**Directions for this task**
What lines in the entries below contain the word "ancestral"? Copy all of them.

(Stored data entries)
—————

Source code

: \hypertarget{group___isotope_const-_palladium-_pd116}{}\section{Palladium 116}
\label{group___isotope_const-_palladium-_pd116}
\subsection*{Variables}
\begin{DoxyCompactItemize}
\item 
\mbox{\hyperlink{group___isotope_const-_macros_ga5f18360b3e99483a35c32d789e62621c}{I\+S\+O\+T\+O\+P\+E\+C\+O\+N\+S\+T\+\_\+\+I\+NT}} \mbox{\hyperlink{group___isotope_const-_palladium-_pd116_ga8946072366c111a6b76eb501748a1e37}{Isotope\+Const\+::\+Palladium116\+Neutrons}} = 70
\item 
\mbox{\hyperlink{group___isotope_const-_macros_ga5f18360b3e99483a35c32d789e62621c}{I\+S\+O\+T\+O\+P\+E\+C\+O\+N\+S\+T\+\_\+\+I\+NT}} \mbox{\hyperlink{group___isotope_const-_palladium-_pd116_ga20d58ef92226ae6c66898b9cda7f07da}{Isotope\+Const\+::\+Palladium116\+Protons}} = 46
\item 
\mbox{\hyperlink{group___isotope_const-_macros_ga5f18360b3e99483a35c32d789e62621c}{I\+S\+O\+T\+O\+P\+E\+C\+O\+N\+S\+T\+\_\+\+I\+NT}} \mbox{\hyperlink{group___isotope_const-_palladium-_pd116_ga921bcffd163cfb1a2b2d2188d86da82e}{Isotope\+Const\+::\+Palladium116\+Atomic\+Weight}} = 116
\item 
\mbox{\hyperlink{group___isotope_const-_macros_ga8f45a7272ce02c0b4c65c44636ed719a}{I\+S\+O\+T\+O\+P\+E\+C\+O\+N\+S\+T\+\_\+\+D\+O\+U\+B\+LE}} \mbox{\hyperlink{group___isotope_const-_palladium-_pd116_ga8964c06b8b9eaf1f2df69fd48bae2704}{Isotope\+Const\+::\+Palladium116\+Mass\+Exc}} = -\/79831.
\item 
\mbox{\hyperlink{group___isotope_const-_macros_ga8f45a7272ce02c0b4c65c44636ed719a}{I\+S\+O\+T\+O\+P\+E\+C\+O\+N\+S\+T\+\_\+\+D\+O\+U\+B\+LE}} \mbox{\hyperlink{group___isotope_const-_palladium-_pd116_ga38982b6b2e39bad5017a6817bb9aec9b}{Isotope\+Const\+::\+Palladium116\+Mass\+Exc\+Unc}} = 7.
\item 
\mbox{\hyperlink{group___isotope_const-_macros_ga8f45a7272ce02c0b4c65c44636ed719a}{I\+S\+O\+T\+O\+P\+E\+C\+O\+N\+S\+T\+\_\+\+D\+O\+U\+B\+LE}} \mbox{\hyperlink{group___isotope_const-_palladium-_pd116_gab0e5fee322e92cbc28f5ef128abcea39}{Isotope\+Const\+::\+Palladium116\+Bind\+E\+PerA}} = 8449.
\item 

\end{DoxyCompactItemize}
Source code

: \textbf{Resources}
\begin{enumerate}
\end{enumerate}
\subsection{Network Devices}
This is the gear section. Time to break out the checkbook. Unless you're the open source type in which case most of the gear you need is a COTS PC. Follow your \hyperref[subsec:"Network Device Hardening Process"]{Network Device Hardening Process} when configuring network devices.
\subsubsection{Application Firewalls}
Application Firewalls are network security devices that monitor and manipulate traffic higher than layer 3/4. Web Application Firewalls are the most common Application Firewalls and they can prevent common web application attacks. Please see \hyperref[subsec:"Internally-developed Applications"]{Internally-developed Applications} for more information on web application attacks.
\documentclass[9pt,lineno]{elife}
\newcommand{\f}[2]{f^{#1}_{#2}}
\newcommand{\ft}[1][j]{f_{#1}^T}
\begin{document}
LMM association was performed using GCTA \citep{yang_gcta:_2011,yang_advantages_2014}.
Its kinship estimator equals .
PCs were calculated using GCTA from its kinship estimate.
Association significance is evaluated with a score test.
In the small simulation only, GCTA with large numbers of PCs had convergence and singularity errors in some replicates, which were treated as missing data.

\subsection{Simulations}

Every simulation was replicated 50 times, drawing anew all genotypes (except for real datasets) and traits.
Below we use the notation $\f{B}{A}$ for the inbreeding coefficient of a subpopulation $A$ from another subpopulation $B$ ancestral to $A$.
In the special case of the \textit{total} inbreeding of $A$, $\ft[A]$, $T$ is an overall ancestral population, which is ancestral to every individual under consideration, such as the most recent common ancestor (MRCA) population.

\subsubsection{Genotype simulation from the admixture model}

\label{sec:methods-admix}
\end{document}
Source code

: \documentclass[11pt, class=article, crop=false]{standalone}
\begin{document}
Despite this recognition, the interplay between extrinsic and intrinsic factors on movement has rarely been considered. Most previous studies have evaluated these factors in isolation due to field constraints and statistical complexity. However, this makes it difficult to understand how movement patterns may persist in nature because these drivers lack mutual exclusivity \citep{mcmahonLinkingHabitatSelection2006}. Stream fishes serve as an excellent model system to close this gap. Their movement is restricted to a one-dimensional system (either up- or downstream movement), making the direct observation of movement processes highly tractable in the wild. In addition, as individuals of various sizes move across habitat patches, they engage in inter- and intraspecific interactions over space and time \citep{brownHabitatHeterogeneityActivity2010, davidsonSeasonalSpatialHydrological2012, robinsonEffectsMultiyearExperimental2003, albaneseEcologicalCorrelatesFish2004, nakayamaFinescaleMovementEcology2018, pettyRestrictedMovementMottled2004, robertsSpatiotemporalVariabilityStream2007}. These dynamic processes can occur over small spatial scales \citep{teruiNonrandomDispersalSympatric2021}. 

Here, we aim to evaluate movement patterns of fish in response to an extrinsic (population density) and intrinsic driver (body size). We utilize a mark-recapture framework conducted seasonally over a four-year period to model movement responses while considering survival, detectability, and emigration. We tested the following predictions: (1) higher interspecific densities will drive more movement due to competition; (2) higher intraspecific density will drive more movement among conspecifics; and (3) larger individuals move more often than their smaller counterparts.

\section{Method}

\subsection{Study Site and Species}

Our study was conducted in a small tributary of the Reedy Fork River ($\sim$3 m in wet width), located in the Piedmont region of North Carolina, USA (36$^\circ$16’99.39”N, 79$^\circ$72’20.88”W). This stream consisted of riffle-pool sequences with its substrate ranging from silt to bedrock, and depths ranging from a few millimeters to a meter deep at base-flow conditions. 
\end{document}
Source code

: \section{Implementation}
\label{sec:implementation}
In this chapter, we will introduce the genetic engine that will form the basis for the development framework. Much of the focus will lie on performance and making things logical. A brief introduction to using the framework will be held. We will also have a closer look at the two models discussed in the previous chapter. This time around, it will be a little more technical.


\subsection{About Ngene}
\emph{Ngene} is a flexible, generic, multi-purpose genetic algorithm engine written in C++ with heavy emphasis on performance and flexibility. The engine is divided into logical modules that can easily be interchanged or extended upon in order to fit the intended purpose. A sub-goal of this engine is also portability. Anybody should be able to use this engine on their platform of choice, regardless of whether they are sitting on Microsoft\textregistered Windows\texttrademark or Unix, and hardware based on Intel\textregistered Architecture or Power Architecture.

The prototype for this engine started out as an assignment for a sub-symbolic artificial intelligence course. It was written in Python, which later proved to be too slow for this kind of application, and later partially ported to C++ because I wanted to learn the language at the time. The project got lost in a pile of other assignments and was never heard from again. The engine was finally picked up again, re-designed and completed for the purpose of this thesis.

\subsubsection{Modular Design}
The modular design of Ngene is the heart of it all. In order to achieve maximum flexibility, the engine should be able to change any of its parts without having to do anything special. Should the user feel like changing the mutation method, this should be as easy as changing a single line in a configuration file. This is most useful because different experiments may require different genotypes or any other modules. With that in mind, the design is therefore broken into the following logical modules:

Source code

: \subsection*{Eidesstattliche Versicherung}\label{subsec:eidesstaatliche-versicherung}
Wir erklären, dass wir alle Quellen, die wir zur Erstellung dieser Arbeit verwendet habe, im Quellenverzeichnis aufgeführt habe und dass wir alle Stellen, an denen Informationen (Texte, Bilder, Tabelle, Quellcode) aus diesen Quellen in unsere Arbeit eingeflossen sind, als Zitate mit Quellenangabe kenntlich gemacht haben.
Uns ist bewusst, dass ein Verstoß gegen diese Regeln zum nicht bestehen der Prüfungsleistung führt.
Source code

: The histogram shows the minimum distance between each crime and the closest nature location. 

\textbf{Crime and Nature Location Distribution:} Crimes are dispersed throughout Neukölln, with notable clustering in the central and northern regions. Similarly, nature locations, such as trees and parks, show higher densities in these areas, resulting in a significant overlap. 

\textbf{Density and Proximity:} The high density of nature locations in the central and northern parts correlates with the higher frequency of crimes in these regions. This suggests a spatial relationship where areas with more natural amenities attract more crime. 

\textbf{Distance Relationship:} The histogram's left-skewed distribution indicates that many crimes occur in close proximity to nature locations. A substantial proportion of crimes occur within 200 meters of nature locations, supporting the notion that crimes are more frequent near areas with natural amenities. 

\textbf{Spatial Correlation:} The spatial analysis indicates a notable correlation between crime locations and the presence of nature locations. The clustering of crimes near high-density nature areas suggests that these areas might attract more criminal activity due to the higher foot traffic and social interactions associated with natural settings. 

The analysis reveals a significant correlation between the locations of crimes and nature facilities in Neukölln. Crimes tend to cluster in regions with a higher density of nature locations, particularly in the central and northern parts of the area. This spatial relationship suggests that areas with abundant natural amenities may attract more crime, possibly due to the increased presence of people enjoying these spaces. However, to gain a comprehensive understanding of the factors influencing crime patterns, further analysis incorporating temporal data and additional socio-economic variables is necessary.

—————

**Response area**
Below we use the notation $\f{B}{A}$ for the inbreeding coefficient of a subpopulation $A$ from another subpopulation $B$ ancestral to $A$.
In the special case of the \textit{total} inbreeding of $A$, $\ft[A]$, $T$ is an overall ancestral population, which is ancestral to every individual under consideration, such as the most recent common ancestor (MRCA) population.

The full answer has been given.